El contraste entre la rigidez en el área educativa y la flexibilidad en el resto habilita a preguntarse acerca de las razones por las que esto sucede. Una manera de entenderlo es que la decisión de cerrar las escuelas puede tomarla un gobierno muy fácilmente: se cierran y ya está. En cambio, no puede impedir que la gente se junte a jugar a la pelota en las plazas o viaje para ganar algo de dinero. Entonces, prohíbe lo que está a su alcance. Otra razón es que simplemente se trate de un conjunto de medidas que no fueron analizadas lo suficiente: le sucede a muchos gobiernos frente a un desafío tan dramático. Un tercer motivo obedecería a una escala de valores donde la economía está por delante de la educación.

En la peor de las hipótesis se podría incluir el cálculo político. Los políticos suelen atar el desempeño electoral a la situación económica. En los últimos meses, el gobierno se esperanzó con que el rebote económico, más potente de lo que se preveía, cambiaría el ánimo de una sociedad muy golpeada. Entonces, se resiste a imponer restricciones que desinflen esa recuperación. Pero tampoco puede dejar que todo siga igual en medio del desastre sanitario: entonces, las víctimas serían las escuelas. Finalmente, hay un elemento que no puede descartarse. Horacio Rodríguez Larreta es un adversario político de magnitud. Tal vez la decisión de cerrar las escuelas, y casi exclusivamente las escuelas, obedezca a la lógica de la provocación: buscar un conflicto –uno más—con Horacio Rodríguez Larreta para echarle finalmente la culpa de una tragedia que parece difícil de evitar.

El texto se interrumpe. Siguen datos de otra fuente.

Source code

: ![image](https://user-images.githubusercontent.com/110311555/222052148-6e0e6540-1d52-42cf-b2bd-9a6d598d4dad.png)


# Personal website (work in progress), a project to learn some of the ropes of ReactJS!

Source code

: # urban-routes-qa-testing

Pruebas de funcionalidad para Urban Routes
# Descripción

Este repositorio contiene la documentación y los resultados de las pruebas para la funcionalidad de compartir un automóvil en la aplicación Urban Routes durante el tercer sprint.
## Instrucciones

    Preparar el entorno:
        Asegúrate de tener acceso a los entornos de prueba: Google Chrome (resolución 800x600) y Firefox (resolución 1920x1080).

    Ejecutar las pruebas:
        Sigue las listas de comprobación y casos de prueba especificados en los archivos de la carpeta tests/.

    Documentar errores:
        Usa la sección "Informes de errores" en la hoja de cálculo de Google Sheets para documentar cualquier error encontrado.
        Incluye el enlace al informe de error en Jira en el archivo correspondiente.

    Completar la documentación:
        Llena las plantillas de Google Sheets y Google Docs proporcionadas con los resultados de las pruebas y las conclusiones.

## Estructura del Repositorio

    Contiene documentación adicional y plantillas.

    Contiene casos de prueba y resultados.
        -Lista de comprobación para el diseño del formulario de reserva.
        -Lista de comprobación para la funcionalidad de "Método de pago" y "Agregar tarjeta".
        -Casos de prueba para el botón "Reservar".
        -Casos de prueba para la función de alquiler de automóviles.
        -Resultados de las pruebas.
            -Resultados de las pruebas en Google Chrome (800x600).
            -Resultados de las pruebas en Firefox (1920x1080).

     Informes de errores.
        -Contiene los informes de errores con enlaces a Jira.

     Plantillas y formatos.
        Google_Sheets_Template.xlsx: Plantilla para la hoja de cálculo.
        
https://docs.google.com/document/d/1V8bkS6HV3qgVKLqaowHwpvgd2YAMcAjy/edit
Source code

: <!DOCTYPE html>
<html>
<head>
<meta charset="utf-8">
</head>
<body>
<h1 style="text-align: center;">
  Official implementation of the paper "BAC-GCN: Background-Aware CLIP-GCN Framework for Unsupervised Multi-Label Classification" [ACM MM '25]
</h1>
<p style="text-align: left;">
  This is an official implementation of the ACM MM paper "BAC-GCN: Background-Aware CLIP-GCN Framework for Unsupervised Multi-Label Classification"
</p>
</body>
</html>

Este recorrido tan errático conspira contra una virtud muy relevante del Presidente. Después de la inexplicable medida de Semana Santa, cuando la curva tomó una velocidad que parecía imparable, y las terapias intensivas empezaron a desbordar de pacientes, Fernández fue el único dirigente político que pegó un barquinazo y le dio una señal clara a la población sobre el peligro al que se exponía. Probablemente ese barquinazo haya sido tardío e insuficiente. Ya todos los países de la región sufrían el castigo de las nuevas cepas. Pero lo dio. El jefe de Gobierno porteño, Horacio Rodríguez Larreta, en aquel momento, manifestó su desacuerdo incluso con la medida que limitaba la circulación durante la madrugada. Fernández luego tomó la decisión de forzar nuevas restricciones. No lo acompañó nadie. El resto de la dirigencia se opuso a los aspectos más conflictivos de la decisión, o, simplemente, calló. Ese barquinazo de Fernández, en alguna medida, evitó que las cosas fueran aún peores.

Un presidente es la pieza clave del funcionamiento de un sistema político. Fernández no es el hombre de “incansable” vocación por el diálogo, como le gusta definirse, ni tampoco un provocador y un patotero, o un sometido, como lo pintan sus detractores. Entre una cosa y las otras, hay un personaje más complejo. Ese personaje no ha logrado que la política articule una respuesta coherente frente a la dramática situación sanitaria.

Una guerra frívola e insensata continúa, mientras cientos de familia despiden, cada día, a sus seres queridos.